Segment Start: Recorded information

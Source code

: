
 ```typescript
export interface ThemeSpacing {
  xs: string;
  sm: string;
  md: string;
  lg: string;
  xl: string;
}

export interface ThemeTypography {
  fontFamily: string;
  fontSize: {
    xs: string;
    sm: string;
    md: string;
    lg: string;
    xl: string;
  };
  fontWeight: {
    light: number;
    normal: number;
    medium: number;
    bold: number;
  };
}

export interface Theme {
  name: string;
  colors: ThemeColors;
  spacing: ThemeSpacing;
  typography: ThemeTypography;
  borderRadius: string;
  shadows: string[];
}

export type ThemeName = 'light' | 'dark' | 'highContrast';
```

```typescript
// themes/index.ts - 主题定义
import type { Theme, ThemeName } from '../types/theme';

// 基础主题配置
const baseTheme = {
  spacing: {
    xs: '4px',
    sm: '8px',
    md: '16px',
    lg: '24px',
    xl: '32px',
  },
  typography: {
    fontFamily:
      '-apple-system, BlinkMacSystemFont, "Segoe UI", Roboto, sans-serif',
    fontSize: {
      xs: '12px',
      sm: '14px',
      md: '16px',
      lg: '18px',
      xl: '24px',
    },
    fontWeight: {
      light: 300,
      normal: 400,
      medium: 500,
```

Segment End: Recorded information

* Task brief
Retype all of the data exactly. Leave nothing out.

* Response
Source code

:
 ```typescript
export interface ThemeSpacing {
  xs: string;
  sm: string;
  md: string;
  lg: string;
  xl: string;
}

export interface ThemeTypography {
  fontFamily: string;
  fontSize: {
    xs: string;
    sm: string;
    md: string;
    lg: string;
    xl: string;
  };
  fontWeight: {
    light: number;
    normal: number;
    medium: number;
    bold: number;
  };
}

export interface Theme {
  name: string;
  colors: ThemeColors;
  spacing: ThemeSpacing;
  typography: ThemeTypography;
  borderRadius: string;
  shadows: string[];
}

export type ThemeName = 'light' | 'dark' | 'highContrast';
```

```typescript
// themes/index.ts - 主题定义
import type { Theme, ThemeName } from '../types/theme';

// 基础主题配置
const baseTheme = {
  spacing: {
    xs: '4px',
    sm: '8px',
    md: '16px',
    lg: '24px',
    xl: '32px',
  },
  typography: {
    fontFamily:
      '-apple-system, BlinkMacSystemFont, "Segoe UI", Roboto, sans-serif',
    fontSize: {
      xs: '12px',
      sm: '14px',
      md: '16px',
      lg: '18px',
      xl: '24px',
    },
    fontWeight: {
      light: 300,
      normal: 400,
      medium: 500,
```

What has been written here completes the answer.